Odczuwanie człowieka jest albo na myśleniu jakie jest w naturze mózgu, albo na myśleniu jakie mózg wykazuje, że jest do rozbieżnych celów. To Stwórca decyduje o tym jakie odczuwanie ma mieć człowiek, gdyż doskonale to widać po różnym odczuwaniu na różnym myśleniu.
W mózgu mamy dwa rodzaje myślenia: jedno naturalne, a drugie narzucone przez człowieka i każde z tych rodzajów myślenia ma swoje odczuwanie oparte na systemach neurologicznych. Możemy sobie wymyślać nie wiadomo co, a jesteśmy pod władzą złego odczuwania jeśli narzucamy myślenie. Człowiek wykonujący czynności na systemach neurologicznych zajmujących się myśleniem jakie mózg wykazuje, że jest do rozbieżnych celów jest pod wadzą złego odczuwania. Wszystkie depresje, przeżywanie nieszczęść, przeżywanie chorób, są oparte na systemach neurologicznych na jakich człowiek wykonuje narzucone słowa.
Energia jest rozumna i wie kiedy uwolnić człowieka z uzależnienia od myśli. W stanie naszego powrotu na opieranie się na słowach Stwórcy jakie są w naturze mózgu rozumna w nas siła wie czy może puścić z uzależnienia. My musimy jej powiedzieć ażeby zlikwidowała narzucone słowa, a ona wie czy można dla nas to zrobić. Wszelka pomoc jaką człowiek otrzymuje jest pozwoleniem na tą pomoc i jeśli człowiek się naprawi to wraca na dobre odczuwanie, a jeśli nie to wraca na złe odczuwanie, Nic innego nie pomoże człowiekowi od zaprzestania opierania się na narzuconych słowach.
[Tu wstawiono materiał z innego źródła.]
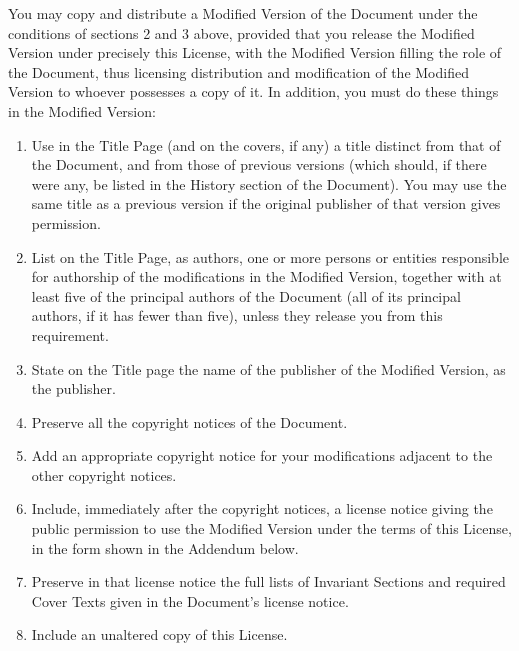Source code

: \documentclass[letterpaper,10pt,english]{sphinxmanual}
\begin{document}
\sphinxAtStartPar
You may copy and distribute a Modified Version of the Document under the conditions of sections 2 and 3 above, provided that you release the Modified Version under precisely this License, with the Modified Version filling the role of the Document, thus licensing distribution and modification of the Modified Version to whoever possesses a copy of it. In addition, you must do these things in the Modified Version:
\begin{enumerate}
%
\item {} 
\sphinxAtStartPar
Use in the Title Page (and on the covers, if any) a title distinct from that of the Document, and from those of previous versions (which should, if there were any, be listed in the History section of the Document). You may use the same title as a previous version if the original publisher of that version gives permission.

\item {} 
\sphinxAtStartPar
List on the Title Page, as authors, one or more persons or entities responsible for authorship of the modifications in the Modified Version, together with at least five of the principal authors of the Document (all of its principal authors, if it has fewer than five), unless they release you from this requirement.

\item {} 
\sphinxAtStartPar
State on the Title page the name of the publisher of the Modified Version, as the publisher.

\item {} 
\sphinxAtStartPar
Preserve all the copyright notices of the Document.

\item {} 
\sphinxAtStartPar
Add an appropriate copyright notice for your modifications adjacent to the other copyright notices.

\item {} 
\sphinxAtStartPar
Include, immediately after the copyright notices, a license notice giving the public permission to use the Modified Version under the terms of this License, in the form shown in the Addendum below.

\item {} 
\sphinxAtStartPar
Preserve in that license notice the full lists of Invariant Sections and required Cover Texts given in the Document’s license notice.

\item {} 
\sphinxAtStartPar
Include an unaltered copy of this License.


\end{enumerate}
\end{document}

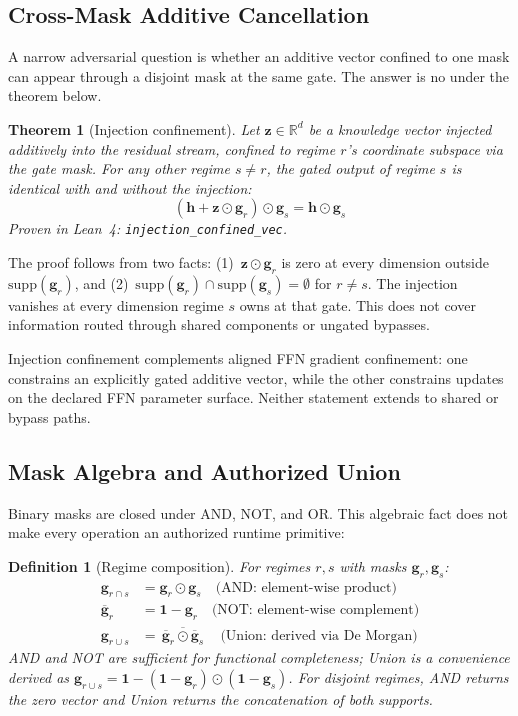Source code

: \documentclass[11pt,a4paper]{article}
\newtheorem{theorem}{Theorem}
\newtheorem{definition}{Definition}
\newcommand{\R}{\mathbb{R}}
\newcommand{\bh}{\mathbf{h}}
\newcommand{\bg}{\mathbf{g}}
\begin{document}
\subsection{Cross-Mask Additive Cancellation}
\label{sec:additive-cancellation}

A narrow adversarial question is whether an additive vector confined
to one mask can appear through a disjoint mask at the same gate.  The
answer is no under the theorem below.

\begin{theorem}[Injection confinement]
\label{thm:injection-confinement}
Let $\mathbf{z} \in \R^d$ be a knowledge vector injected
additively into the residual stream, confined to regime $r$'s
coordinate subspace via the gate mask.  For any other regime
$s \neq r$, the gated output of regime $s$ is identical with
and without the injection:
\[
    (\bh + \mathbf{z} \odot \bg_r) \odot \bg_s = \bh \odot \bg_s
\]
Proven in Lean~4: \texttt{injection\_confined\_vec}.
\end{theorem}

The proof follows from two facts: (1)~$\mathbf{z} \odot \bg_r$
is zero at every dimension outside $\mathrm{supp}(\bg_r)$, and
(2)~$\mathrm{supp}(\bg_r) \cap \mathrm{supp}(\bg_s) = \emptyset$
for $r \neq s$.  The injection vanishes at every dimension regime
$s$ owns at that gate.  This does not cover information routed
through shared components or ungated bypasses.

Injection confinement complements aligned FFN gradient confinement:
one constrains an explicitly gated additive vector, while the other
constrains updates on the declared FFN parameter surface.  Neither
statement extends to shared or bypass paths.

\subsection{Mask Algebra and Authorized Union}
\label{sec:composition}

Binary masks are closed under AND, NOT, and OR.  This algebraic fact
does not make every operation an authorized runtime primitive:

\begin{definition}[Regime composition]
\label{def:composition}
For regimes $r, s$ with masks $\bg_r, \bg_s$:
\begin{align}
    \bg_{r \cap s} &= \bg_r \odot \bg_s
    \quad\text{(AND: element-wise product)}
    \label{eq:and} \\
    \overline{\bg}_r &= \mathbf{1} - \bg_r
    \quad\text{(NOT: element-wise complement)}
    \label{eq:not} \\
    \bg_{r \cup s} &= \overline{\,\overline{\bg}_r \odot \overline{\bg}_s\,}
    \quad\text{(Union: derived via De~Morgan)}
    \label{eq:union}
\end{align}
AND and NOT are sufficient for functional completeness; Union is a
convenience derived as $\bg_{r\cup s}=\mathbf{1}-(\mathbf{1}-\bg_r)\odot(\mathbf{1}-\bg_s)$.
For disjoint regimes, AND returns the zero vector and Union
returns the concatenation of both supports.
\end{definition}
\end{document}
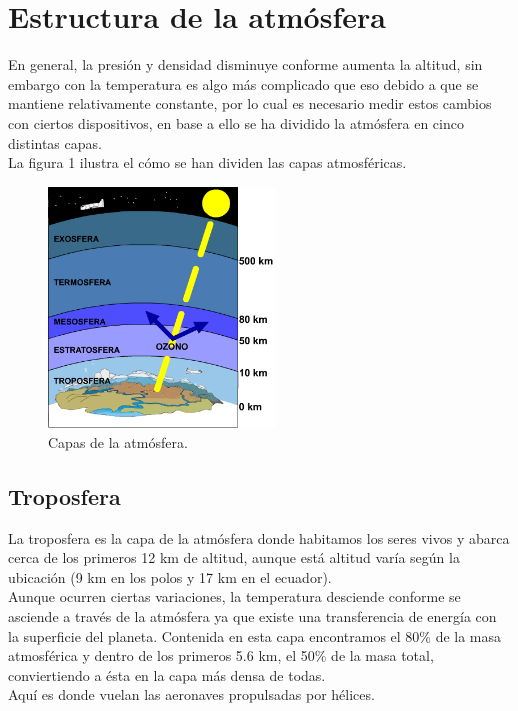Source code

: \section{Estructura de la atmósfera}

En general, la presión y densidad disminuye conforme aumenta la
altitud, sin embargo con la temperatura es algo más complicado
que eso debido a que se mantiene relativamente constante, por lo
cual es necesario medir estos cambios con ciertos dispositivos,
en base a ello se ha dividido la atmósfera en cinco distintas capas.
\\[3mm] La figura 1 ilustra el cómo se han dividen las capas
atmosféricas.

\begin{figure}
\centering
\includegraphics[width=6cm]{CapasAtmosfera}
\caption{\label{capa}Capas de la atmósfera.}
\end{figure}

\subsection{Troposfera}   
La troposfera es la capa de la atmósfera donde habitamos los seres
vivos y abarca cerca de los primeros 12 km de altitud, aunque está             altitud varía según la ubicación (9 km en los polos y 17 km en el               ecuador).
\\[3mm] Aunque ocurren ciertas variaciones, la temperatura desciende                 conforme se asciende a través de la atmósfera ya que existe una transferencia de energía con la superficie del planeta. Contenida
en esta capa encontramos el 80\% de la masa atmosférica y dentro
de los primeros 5.6 km, el 50\% de la masa total, conviertiendo a
ésta en la capa más densa de todas.
\\[3mm] Aquí es donde vuelan las aeronaves propulsadas por hélices.
    
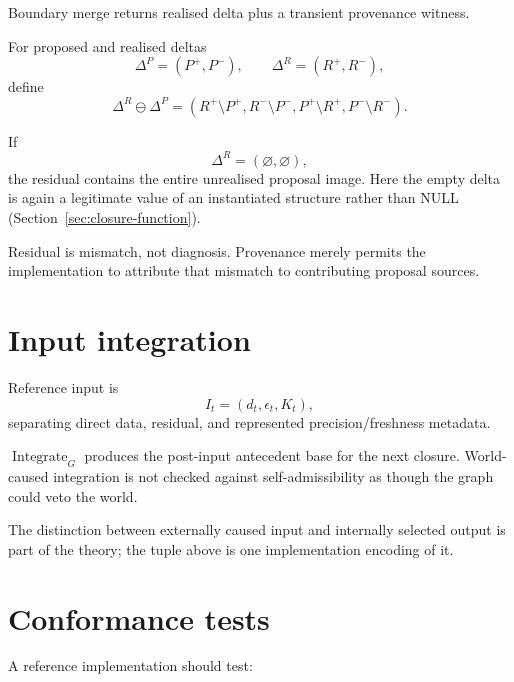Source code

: \documentclass[11pt,a4paper]{article}
\theoremstyle{remark}
\begin{document}
Boundary merge returns realised delta plus a transient provenance witness.

For proposed and realised deltas
\[
\Delta^P=(P^+,P^-),
\qquad
\Delta^R=(R^+,R^-),
\]
define
\[
\boxed{
\Delta^R\ominus\Delta^P
=
\left(
R^+\setminus P^+,
R^-\setminus P^-,
P^+\setminus R^+,
P^-\setminus R^-
\right).
}
\]

If
\[
\Delta^R=(\varnothing,\varnothing),
\]
the residual contains the entire unrealised proposal image. Here the empty delta is again a legitimate value of an instantiated structure rather than NULL (Section~\ref{sec:closure-function}).

Residual is mismatch, not diagnosis. Provenance merely permits the implementation to attribute that mismatch to contributing proposal sources.

\section{Input integration}\label{sec:input}

Reference input is
\[
I_t=(d_t,\epsilon_t,K_t),
\]
separating direct data, residual, and represented precision/freshness metadata.

$\operatorname{Integrate}_G$ produces the post-input antecedent base for the next closure. World-caused integration is not checked against self-admissibility as though the graph could veto the world.

The distinction between externally caused input and internally selected output is part of the theory; the tuple above is one implementation encoding of it.

\section{Conformance tests}\label{sec:tests}

A reference implementation should test:
\end{document}
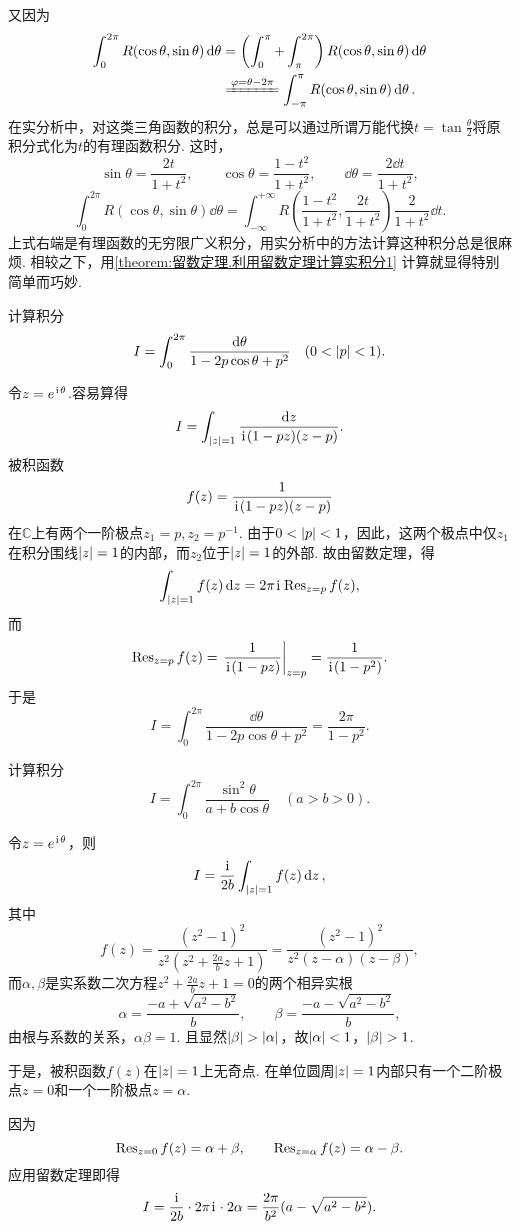 又因为\begin{align*}
\int_0^{2\pi} R(\cos\theta,\sin\theta) \dd{\theta}
&= \left( \int_0^{\pi} + \int_{\pi}^{2\pi} \right) R(\cos\theta,\sin\theta) \dd{\theta} \\
&\xlongequal{\varphi=\theta-2\pi} \int_{-\pi}^{\pi} R(\cos\theta,\sin\theta) \dd{\theta}.
\end{align*}
在实分析中，对这类三角函数的积分，总是可以通过所谓万能代换\(t = \tan\frac{\theta}{2}\)将原积分式化为\(t\)的有理函数积分.
这时，\[
\sin\theta = \frac{2t}{1+t^2},
\qquad
\cos\theta = \frac{1-t^2}{1+t^2},
\qquad
\dd{\theta} = \frac{2 \dd{t}}{1+t^2},
\]\[
\int_0^{2\pi} R(\cos\theta,\sin\theta) \dd{\theta}
= \int_{-\infty}^{+\infty} R\left(\frac{1-t^2}{1+t^2},\frac{2t}{1+t^2}\right) \frac{2}{1+t^2} \dd{t}.
\]上式右端是有理函数的无穷限广义积分，用实分析中的方法计算这种积分总是很麻烦.
相较之下，用\cref{theorem:留数定理.利用留数定理计算实积分1} 计算就显得特别简单而巧妙.

\begin{example}[泊松积分]\label{example:留数定理.泊松积分}
计算积分\[
I = \int_0^{2\pi} \frac{\dd{\theta}}{1-2p\cos\theta+p^2} \quad(0<\abs{p}<1).
\]
\begin{solution}
令\(z=e^{\kern1pt\mathrm{i}\kern1pt\theta}\).容易算得\[
I = \int_{\abs{z}=1} \frac{\dd{z}}{\kern1pt\mathrm{i}\kern1pt(1-pz)(z-p)}.
\]被积函数\[
f(z) = \frac{1}{\kern1pt\mathrm{i}\kern1pt(1-pz)(z-p)}
\]在\(\mathbb{C}\)上有两个一阶极点\(z_1=p, z_2=p^{-1}\).
由于\(0<\abs{p}<1\)，因此，这两个极点中仅\(z_1\)在积分围线\(\abs{z}=1\)的内部，而\(z_2\)位于\(\abs{z}=1\)的外部.
故由留数定理，得\[
\int_{\abs{z}=1} f(z) \dd{z}
= 2\pi\kern1pt\mathrm{i}\kern1pt \operatorname{Res}_{z=p} f(z),
\]而\[
\Res_{z=p} f(z)
= \eval{ \frac{1}{\iu(1-pz)} }_{z=p}
= \frac{1}{\iu(1-p^2)}.
\]于是\[
I = \int_0^{2\pi} \frac{\dd{\theta}}{1-2p\cos\theta+p^2}
= \frac{2\pi}{1-p^2}.
\]
\end{solution}
\end{example}

\begin{example}
计算积分\[
I = \int_0^{2\pi} \frac{\sin^2 \theta}{a+b\cos\theta} \quad(a>b>0).
\]
\begin{solution}
令\(z=e^{\kern1pt\mathrm{i}\kern1pt\theta}\)，则\[
I = \frac{\kern1pt\mathrm{i}\kern1pt}{2b} \int_{\abs{z}=1} f(z) \dd{z},
\]其中\[
f(z) = \frac{(z^2-1)^2}{z^2 \left(z^2+\frac{2a}{b}z+1\right)}
= \frac{(z^2-1)^2}{z^2(z-\alpha)(z-\beta)},
\]而\(\alpha,\beta\)是实系数二次方程\(z^2+\frac{2a}{b}z+1=0\)的两个相异实根\[
\alpha=\frac{-a+\sqrt{a^2-b^2}}{b},
\qquad
\beta=\frac{-a-\sqrt{a^2-b^2}}{b},
\]由根与系数的关系，\(\alpha\beta=1\).
且显然\(\abs{\beta}>\abs{\alpha}\)，故\(\abs{\alpha}<1\)，\(\abs{\beta}>1\).

于是，被积函数\(f(z)\)在\(\abs{z}=1\)上无奇点.
在单位圆周\(\abs{z}=1\)内部只有一个二阶极点\(z=0\)和一个一阶极点\(z=\alpha\).

因为\[
\operatorname{Res}_{z=0} f(z) = \alpha+\beta,
\qquad
\operatorname{Res}_{z=\alpha} f(z) = \alpha-\beta.
\]应用留数定理即得\[
I = \frac{\kern1pt\mathrm{i}\kern1pt}{2b} \cdot 2\pi\kern1pt\mathrm{i}\kern1pt \cdot 2\alpha
= \frac{2\pi}{b^2} (a-\sqrt{a^2-b^2}).
\]
\end{solution}
\end{example}

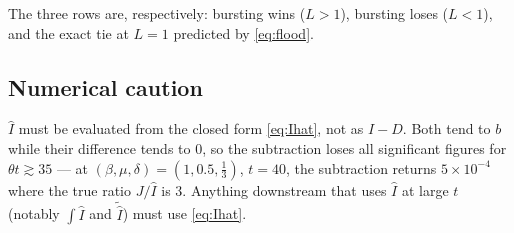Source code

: \documentclass[11pt]{article}
\newcommand{\Ihat}{\widehat{I}}
\newcommand{\Lap}[1]{\widetilde{#1}}
\theoremstyle{plain}
\theoremstyle{definition}
\theoremstyle{remark}
\begin{document}
The three rows are, respectively: bursting wins ($L>1$), bursting loses ($L<1$), and the
exact tie at $L=1$ predicted by \eqref{eq:flood}.

\subsection*{Numerical caution}

$\Ihat$ must be evaluated from the closed form \eqref{eq:Ihat}, not as $I-D$. Both tend
to $b$ while their difference tends to $0$, so the subtraction loses all significant
figures for $\theta t\gtrsim35$ --- at $(\beta,\mu,\delta)=(1,0.5,\tfrac13)$, $t=40$, the
subtraction returns $5\times10^{-4}$ where the true ratio $J/\Ihat$ is $3$. Anything
downstream that uses $\Ihat$ at large $t$ (notably $\int\Ihat$ and $\Lap{\Ihat}$) must use
\eqref{eq:Ihat}.
\end{document}
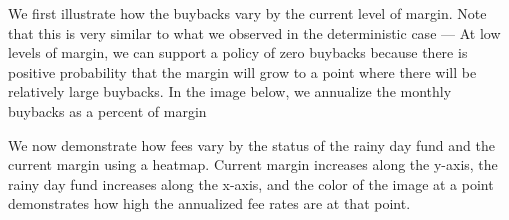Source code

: We first illustrate how the buybacks vary by the current level of margin. Note that this is very
similar to what we observed in the deterministic case --- At low levels of margin, we can support
a policy of zero buybacks because there is positive probability that the margin will grow to a point
where there will be relatively large buybacks. In the image below, we annualize the monthly buybacks
as a percent of margin

\begin{center}
  \begin{figure}[H]
    \label{fig:sm_stochastic_buybacks}
  \end{figure}
\end{center}

We now demonstrate how fees vary by the status of the rainy day fund and the current margin using
a heatmap. Current margin increases along the y-axis, the rainy day fund increases along the x-axis,
and the color of the image at a point demonstrates how high the annualized fee rates are at that
point.

\begin{center}
  \begin{figure}[H]
    \label{fig:sm_annualized_taxrates}
  \end{figure}
\end{center}

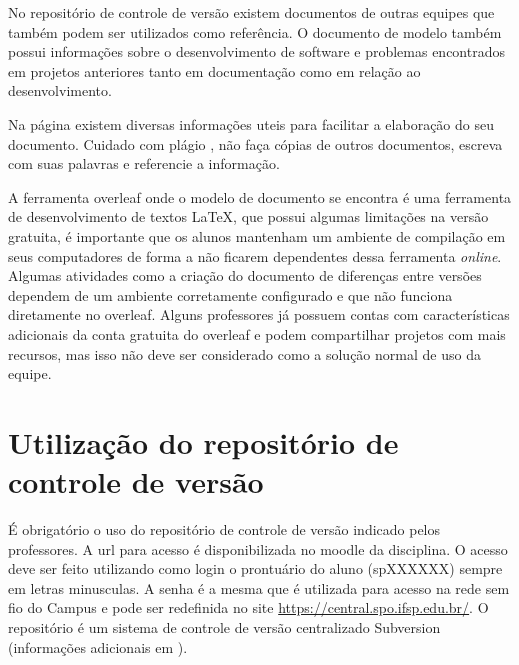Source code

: No repositório de controle de versão existem documentos de outras equipes que também podem ser utilizados como referência. O documento de modelo também possui informações sobre o desenvolvimento de software e problemas encontrados em projetos anteriores tanto em documentação como em relação ao desenvolvimento. 

Na página  existem diversas informações uteis para facilitar a elaboração do seu documento. Cuidado com plágio , não faça cópias de outros documentos, escreva com suas palavras e referencie a informação.

A ferramenta overleaf onde o modelo de documento se encontra é uma ferramenta de desenvolvimento de textos \LaTeX, que possui algumas limitações na versão gratuita, é importante que os alunos mantenham um ambiente de compilação em seus computadores de forma a não ficarem dependentes dessa ferramenta \emph{online}. Algumas atividades como a criação do documento de diferenças entre versões  dependem de um ambiente corretamente configurado e que não funciona diretamente no overleaf. Alguns professores já possuem contas com características adicionais da conta gratuita do overleaf e podem compartilhar projetos com mais recursos, mas isso não deve ser considerado como a solução normal de uso da equipe.


\section{Utilização do repositório de controle de versão}
\label{atv-controle-de-versao}
É obrigatório o uso do repositório de controle de versão indicado pelos professores. A \ac{url} para acesso é disponibilizada no moodle da disciplina. O acesso deve ser feito utilizando como login o prontuário do aluno (spXXXXXX) sempre em letras minusculas. A senha é a mesma que é utilizada para acesso na rede sem fio do Campus e pode ser redefinida no site \url{https://central.spo.ifsp.edu.br/}. O repositório é um sistema de controle de versão centralizado Subversion (informações adicionais em ).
Cierpienie, nieszczęścia i śmierć człowieka są oparte na narzuconych słowach. Myślę, że ludzie nauki widzą jasny stan tego, że tak jest. Widać jasno, że w mózgu mamy dwa rodzaje myślenia i na nich dwa rodzaje odczuwania. Lekarze wiedzą, że człowiek jest uzależniony od myśli  i ja wskazuję, że to uzależnienie od myśli jest oparte na systemach neurologicznych zajmujących się słowami jakie mózg wykazuje, że są do rozbieżnych celów. Nikt i nic człowiekowi nie pomoże na uzależnienie od myśli i nikt i nic nie pomoże człowiekowi na złe odczuwanie. Leki pomagają i należy to wykorzystać do pozbycia się narzuconych słów, gdyż jeśli nie to jest tak jak mówią lekarze i chorzy, że leki muszą brać do końca życia. Koniec życia jest na narzuconych słowach, gdyż na słowach Stwórcy życie jest wieczne. Ja wskazuję, że leki trzeba brać na słowa narzucone na jakich człowiek funkcjonuje na systemach neurologicznych na jakich jest chory. Nikt i nic nie na siły na systemy neurologiczne na jakich człowiek ma złe odczuwanie, choroby, nieszczęścia i śmierć.
To Stwórca decyduje z jakimi słowami się zgadza, a na jakie robi sprzeciw i to Stwórca decyduje czy człowiek funkcjonuje na systemach neurologicznych na wolnej energii, czy na systemach neurologicznych na uzależniającej energii.
Sprzeciw podświadomości jaki widzi Zygmunt Freud to funkcjonowanie człowieka na systemach neurologicznych na myśleniu narzuconym przez człowieka.
Maria Szulc dobrze widzi, że od momentu sprzeciwu podświadomości nasze ciało funkcjonuje inaczej i że to inaczej jest w sposób tworzący chorobę. Wskazuję, że to inne funkcjonowanie tworzące choroby jest na myśleniu jakie mózg wykazuje, że jest do rozbieżnych celów.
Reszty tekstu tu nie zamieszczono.